Mr Mustard came to the conclusion that Barnet Council had not signed up to the 14 principles (room here for a joke by Mrs Angry about principles and the cabinet councillors)
So maybe it was the Local government manifesto that the council were going to sign up to. Mr Mustard downloaded it from the FSB website and opened it up.
On page 4 there was an example of how not to do it featuring Kingston Council who increased business permits from £90 to £300 (£840 for an any registration permit in Barnet - useful if you have rented delivery vehicles). The FSB talk about a "short-term money grab with disastrous effects on the local economy" and that exactly describes what the council have done to Barnet's high streets. Look what the FSB recommend
"Parking schemes and charges tailored and affordable to the individual locality, including taking into account the wider interest of the local community, particularly small businesses
Local authorities to start regarding parking as a vital service, integral to the survival of the local economy, and not as an additional source of short-term revenue"
which is exactly what has happened in Barnet where charges were increased in order to make the budget easier to manage.
the FSB mention Small Business Rate Relief. "We would like to see councils take a proactive approach to promoting SBRR to its local businesses in order to increase take-up." You can find out if you qualify on the council website here.
"Additionally, many businesses do not know that under S49 of the Local Government Finance Act 1988 that councils have the power to reduce or remit all or part of a business's rates bill on the grounds that the ratepayer is in extreme financial hardship" Mr Mustard can't see that on the council website. If you think you would qualify please contact the council on 020 8359 2735.
Under S65 Local Government Finance Act 1992 councils are required to consult with all sectors of the local business community about their spending.

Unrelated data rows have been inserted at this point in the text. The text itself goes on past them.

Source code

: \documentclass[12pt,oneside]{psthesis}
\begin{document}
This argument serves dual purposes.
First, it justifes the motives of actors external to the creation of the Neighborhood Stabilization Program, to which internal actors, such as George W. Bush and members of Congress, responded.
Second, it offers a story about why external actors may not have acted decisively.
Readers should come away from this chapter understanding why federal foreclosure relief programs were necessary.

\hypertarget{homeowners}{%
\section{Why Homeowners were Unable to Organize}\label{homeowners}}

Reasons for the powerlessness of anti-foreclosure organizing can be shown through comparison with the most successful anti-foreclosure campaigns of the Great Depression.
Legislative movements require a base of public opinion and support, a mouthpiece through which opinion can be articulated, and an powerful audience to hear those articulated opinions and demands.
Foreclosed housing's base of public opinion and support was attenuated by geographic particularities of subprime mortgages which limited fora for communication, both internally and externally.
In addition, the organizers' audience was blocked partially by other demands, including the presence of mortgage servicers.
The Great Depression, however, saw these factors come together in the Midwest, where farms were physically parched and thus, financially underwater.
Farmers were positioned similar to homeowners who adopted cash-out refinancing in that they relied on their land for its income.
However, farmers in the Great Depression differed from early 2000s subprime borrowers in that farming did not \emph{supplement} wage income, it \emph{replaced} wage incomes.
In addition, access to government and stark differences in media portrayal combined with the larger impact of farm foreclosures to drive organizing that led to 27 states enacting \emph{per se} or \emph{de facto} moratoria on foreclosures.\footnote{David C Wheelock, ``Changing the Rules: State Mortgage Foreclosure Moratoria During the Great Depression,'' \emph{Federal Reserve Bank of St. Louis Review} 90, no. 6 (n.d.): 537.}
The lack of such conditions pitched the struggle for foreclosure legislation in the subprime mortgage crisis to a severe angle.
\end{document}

The FSB say "many councils only seem to pay lip service to this principle of consultation and in some cases do not always fulfil even their statutory duty". Mr Mustard has whizzed an email off to Barnet Council to find out if they fulfil their statutory duties.
"The FSB urges local councils to recognise the potential benefits of procuring from local small businesses and not to automatically assume that big suppliers and larger contracts are the way forward" which means scrap the £1bn One Barnet outsourcing.
the FSB suggest "breaking large contracts down into smaller lots" in order to help small businesses.
the FSB suggest "Doing a Health Check on the high street and addressing problems" i.e. reverse the parking charge increases from April 11 and putting cash meters back in place.
After that little run through the manifesto we can see that Barnet Council certainly haven't signed up to that.
So what was Robert crowing about? If you look at the brochure he was holding you can work out it was the "Championing the UK's Real-Life Entrepreneurs" and there is a short film about that (sorry about the music, maybe turn the sound off).
From this we gather that the council have only agreed to 4 not very onerous and hard to measure things:
Listen to the concerns of real-life entrepreneurs and champion their cause.
Represent the interests of real-life entrepreneurs on a national and local level.
Recognise the many thousands of hard working entrepreneurs that support the UK economy.
Support the FSB in their endeavours to get the best deal for real-life entrepreneurs.
Mr Mustard suggests that the certificate which Richard Cornelius is holding in the photograph will gather dust in a filing cabinet somewhere and nothing will improve for businesses in Barnet. This was just a soundbite for Richard and Robert, some desperately needed positive spin, a much easier day out than fixing the problems inflicted by their own administration on the high streets.
There is a difference of course between starting a business as an entrepreneur and trying to keep an established business going. It's pointless putting any resource into start-ups when saving the existing businesses is a much greater priority.